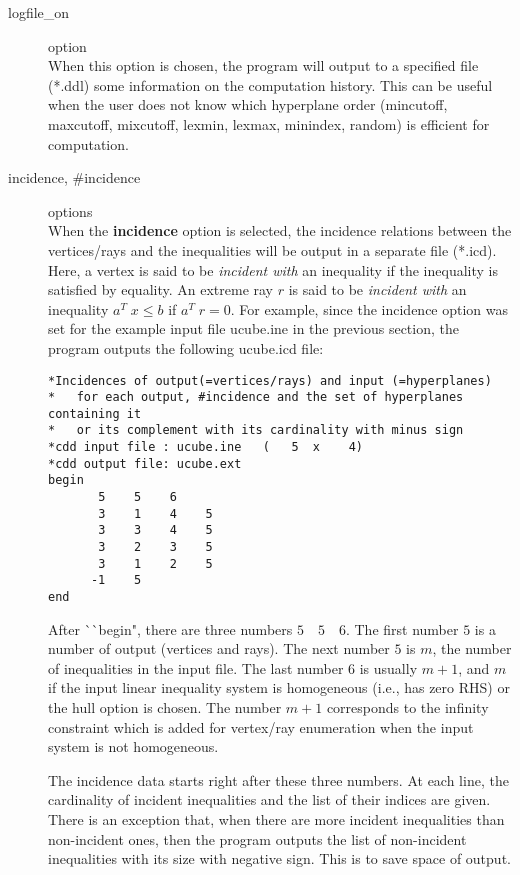\begin{description}
\item[logfile\_on] option\\
 When this option is chosen, the program will output
to a specified file (*.ddl) some information on the computation history.
This can be useful when the user does not know which hyperplane order
(mincutoff, maxcutoff, mixcutoff, lexmin, lexmax, minindex, random)
is efficient for computation.

\item[incidence, \#incidence] options\\
When the {\bf incidence} option is selected, the incidence relations between
the vertices/rays and the inequalities will be output
in a separate file (*.icd).  Here, a vertex is said to be 
{\em incident with\/} an inequality if the inequality is satisfied by equality.
An extreme ray $r$ is said to be {\em incident with\/} 
an inequality $a^T \; x \le b$ if  $a^T \; r = 0$.  For example,
since the incidence option was set for the example input file ucube.ine in
the previous section, the program outputs the following ucube.icd file:
\begin{verbatim}
*Incidences of output(=vertices/rays) and input (=hyperplanes)
*   for each output, #incidence and the set of hyperplanes containing it
*   or its complement with its cardinality with minus sign
*cdd input file : ucube.ine   (   5  x    4)
*cdd output file: ucube.ext
begin
       5    5    6
       3    1    4    5
       3    3    4    5
       3    2    3    5
       3    1    2    5
      -1    5
end
\end{verbatim}
After ^^ ^^ begin", there are three numbers $5 \quad 5 \quad 6$.
The first number $5$ is a number of output (vertices and rays).
The next number $5$ is $m$, the number of inequalities in the input file.
The last number $6$ is usually $m+1$, and $m$ if the input linear inequality
system is homogeneous (i.e., has zero RHS) or the hull option is chosen.
The number $m+1$ corresponds to the infinity constraint which is added
for vertex/ray enumeration when the input system is not homogeneous.

The incidence data starts right after these three numbers.
At each line, the cardinality of incident inequalities and
the list of their indices are given.  There is an exception that, when
there are more incident inequalities than non-incident ones, then the program
outputs the list of non-incident inequalities with its
size with negative sign.  This is to save space of output.


\end{description}
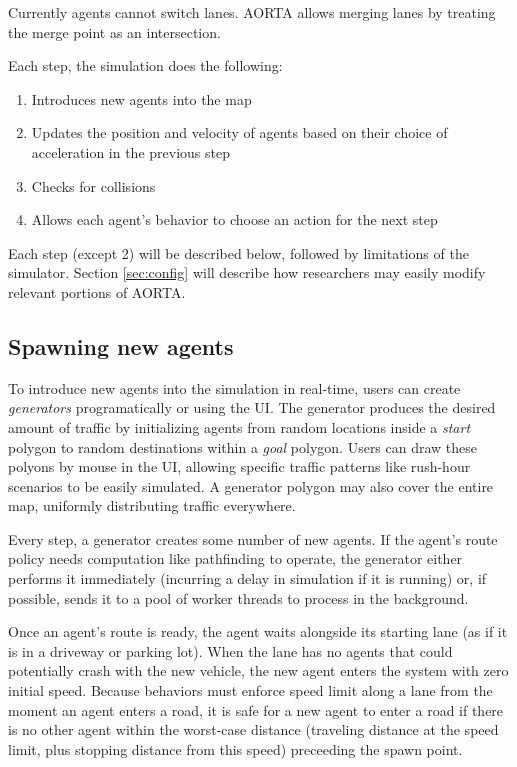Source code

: \documentclass[letterpaper, 10 pt, conference]{ieeeconf}  %
\begin{document}
Currently agents cannot switch lanes. AORTA allows merging lanes by treating
the merge point as an intersection.  

Each step, the simulation does the following:

\begin{enumerate}
  \item Introduces new agents into the map
  \item Updates the position and velocity of agents based on their choice of
        acceleration in the previous step
  \item Checks for collisions
  \item Allows each agent's behavior to choose an action for the next step
\end{enumerate}

Each step (except 2) will be described below, followed by limitations of the
simulator. Section \ref{sec:config} will describe how researchers may easily
modify relevant portions of AORTA.

\subsection{Spawning new agents}

To introduce new agents into the simulation in real-time, users can create
\emph{generators} programatically or using the UI. The generator produces the
desired amount of traffic by initializing agents from random locations inside a
\textit{start} polygon to random destinations within a \textit{goal} polygon.
Users can draw these polyons by mouse in the UI, allowing specific traffic
patterns like rush-hour scenarios to be easily simulated. A generator polygon
may also cover the entire map, uniformly distributing traffic everywhere.

Every step, a generator creates some number of new agents. If the agent's route
policy needs computation like pathfinding to operate, the generator either
performs it immediately (incurring a delay in simulation if it is running) or,
if possible, sends it to a pool of worker threads to process in the background.

Once an agent's route is ready, the agent waits alongside its starting lane (as
if it is in a driveway or parking lot). When the lane has no agents that could
potentially crash with the new vehicle, the new agent enters the system with
zero initial speed. Because behaviors must enforce speed limit along a lane
from the moment an agent enters a road, it is safe for a new agent to enter a
road if there is no other agent within the worst-case distance (traveling
distance at the speed limit, plus stopping distance from this speed) preceeding
the spawn point.%
\end{document}
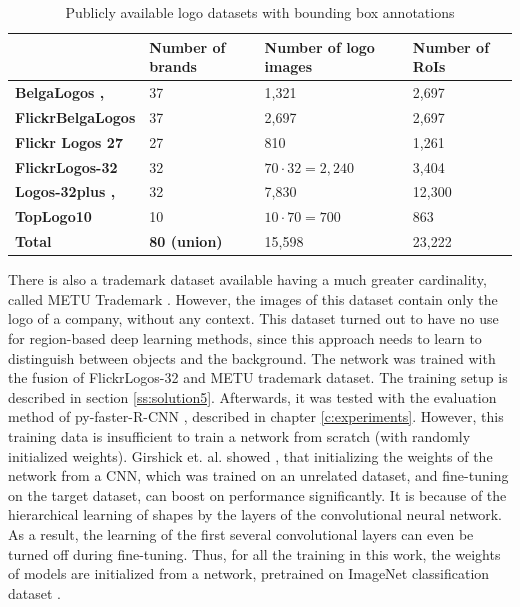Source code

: \begin{table}[ht!]
\centering
\begin{tabular}{|l|l|l|l|}
\hline & \textbf{Number of brands} & \textbf{Number of logo images} & \textbf{Number of RoIs} \\
\hline
\textbf{BelgaLogos \cite{belgalogos09}, \cite{letessier2012scalable}} & 37 & 1,321 & 2,697 \\
\hline
\textbf{FlickrBelgaLogos \cite{letessier2012scalable}} & 37 & 2,697 & 2,697 \\
\hline
\textbf{Flickr Logos 27 \cite{619}} & 27 & 810 & 1,261 \\
\hline
\textbf{FlickrLogos-32 \cite{RombergICMR2011}} & 32 & $70 \cdot 32 = 2,240$ & 3,404 \\
\hline
\textbf{Logos-32plus \cite{bianco2017deep}, \cite{bianco2015logo}} & 32 & 7,830 & 12,300 \\
\hline
\textbf{TopLogo10 \cite{DBLP:journals/corr/SuZG16}} & 10 & $10 \cdot 70 = 700$ & 863 \\
\hline\hline
\textbf{Total} & \textbf{80 (union)} & 15,598 & 23,222 \\ \hline
\end{tabular}
\caption{Publicly available logo datasets with bounding box annotations}
\label{table:logodatasets}
\end{table}

There is also a trademark dataset available having a much greater cardinality, called METU Trademark \cite{DBLP:journals/corr/TursunAK17}. However, the images of this dataset contain only the logo of a company, without any context. This dataset turned out to have no use for region-based deep learning methods, since this approach needs to learn to distinguish between objects and the background. The network was trained with the fusion of FlickrLogos-32 and METU trademark dataset. The training setup is described in section \ref{ss:solution5}. Afterwards, it was tested with the evaluation method of py-faster-R-CNN \cite{Girshick2017} \cite{NIPS2015_5638}, described in chapter \ref{c:experiments}.
\bigbreak
However, this training data is insufficient to train a network from scratch (with randomly initialized weights). Girshick et. al. showed \cite{DBLP:journals/corr/GirshickDDM13}, that initializing the weights of the network from a CNN, which was trained on an unrelated dataset, and fine-tuning on the target dataset, can boost on performance significantly. It is because of the hierarchical learning of shapes by the layers of the convolutional neural network. As a result, the learning of the first several convolutional layers can even be turned off during fine-tuning. Thus, for all the training in this work, the weights of models are initialized from a network, pretrained on ImageNet classification dataset \cite{imagenet_cvpr09}.
\bigbreak
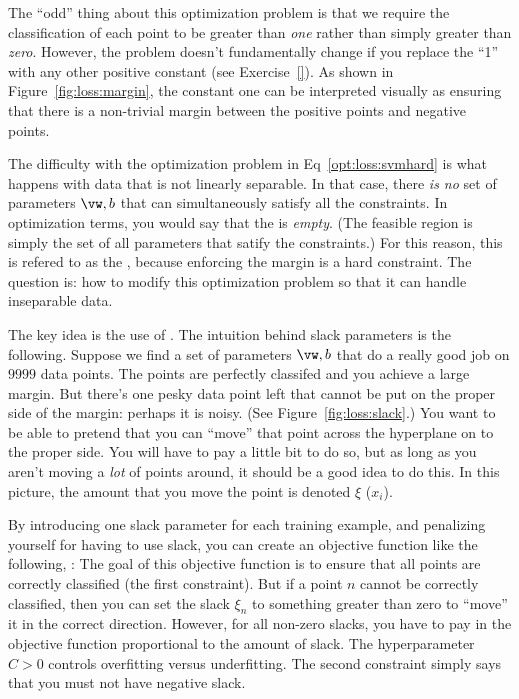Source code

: 
The ``odd'' thing about this optimization problem is that we require
the classification of each point to be greater than \emph{one} rather
than simply greater than \emph{zero}.  However, the problem doesn't
fundamentally change if you replace the ``1'' with any other positive
constant (see Exercise~\ref{}).  As shown in
Figure~\ref{fig:loss:margin}, the constant one can be interpreted
visually as ensuring that there is a non-trivial margin between the
positive points and negative points.

The difficulty with the optimization problem in
Eq~\eqref{opt:loss:svmhard} is what happens with data that is not
linearly separable.  In that case, there \emph{is no} set of
parameters $\vw,b$ that can simultaneously satisfy all the
constraints.  In optimization terms, you would say that the
 is \emph{empty}.  (The feasible region is
simply the set of all parameters that satify the constraints.)  For
this reason, this is refered to as the ,
because enforcing the margin is a hard constraint.  The question is:
how to modify this optimization problem so that it can handle
inseparable data.


The key idea is the use of .  The intuition
behind slack parameters is the following.  Suppose we find a set of
parameters $\vw,b$ that do a really good job on $9999$ data points.
The points are perfectly classifed and you achieve a large margin.
But there's one pesky data point left that cannot be put on the proper
side of the margin: perhaps it is noisy.  (See
Figure~\ref{fig:loss:slack}.)  You want to be able to pretend that you
can ``move'' that point across the hyperplane on to the proper side.
You will have to pay a little bit to do so, but as long as you aren't
moving a \emph{lot} of points around, it should be a good idea to do
this.  In this picture, the amount that you move the point is denoted
$\xi$ ($x_i$).

By introducing one slack parameter for each training example, and
penalizing yourself for having to use slack, you can create an
objective function like the following, :
%
%
The goal of this objective function is to ensure that all points are
correctly classified (the first constraint).  But if a point $n$
cannot be correctly classified, then you can set the slack $\xi_n$ to
something greater than zero to ``move'' it in the correct direction.
However, for all non-zero slacks, you have to pay in the objective
function proportional to the amount of slack.  The hyperparameter
$C>0$ controls overfitting versus underfitting.  The second constraint
simply says that you must not have negative slack.

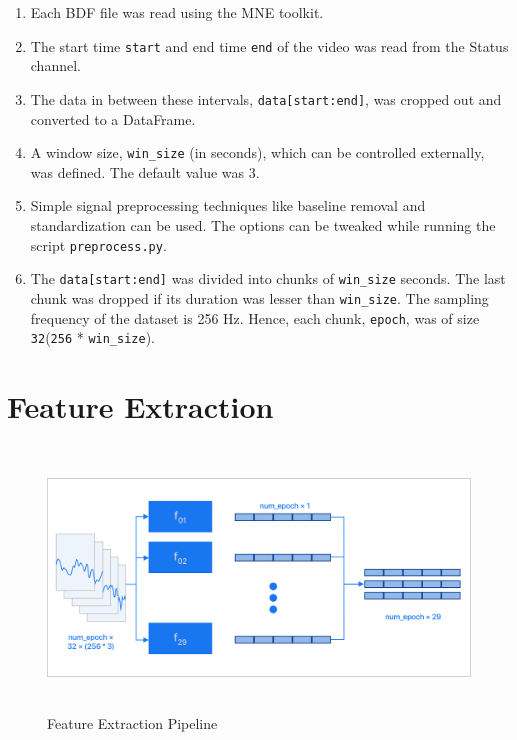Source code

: \begin{enumerate}
\item Each BDF file was read using the MNE toolkit.
\item The start time \texttt{start} and end time \texttt{end} of the video was read from the Status channel.
\item The data in between these intervals, \texttt{data[start:end]}, was cropped out and converted to a DataFrame.
\item A window size, \texttt{win\_size} (in seconds), which can be controlled externally, was defined. The default value was 3.
\item Simple signal preprocessing techniques like baseline removal and standardization can be used. The options can be tweaked while running the script \texttt{preprocess.py}.
\item The \texttt{data[start:end]} was divided into chunks of \texttt{win\_size} seconds. The last chunk was dropped if its duration was lesser than \texttt{win\_size}. The sampling frequency of the dataset is 256 Hz. Hence, each chunk, \texttt{epoch}, was of size \texttt{32}\times(\texttt{256} * \texttt{win\_size}).
\end{enumerate}

\section{Feature Extraction}
\label{sec:featureExtraction}

\begin{figure}[H]
\centering
\includegraphics[height=7cm]{Figures/feat_extract.png}
\caption{Feature Extraction Pipeline}
\label{fig23}
\end{figure}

·····

■ To do: Please give the number of lines above that contain the string "also", and nothing more.

■ Problem solution: 2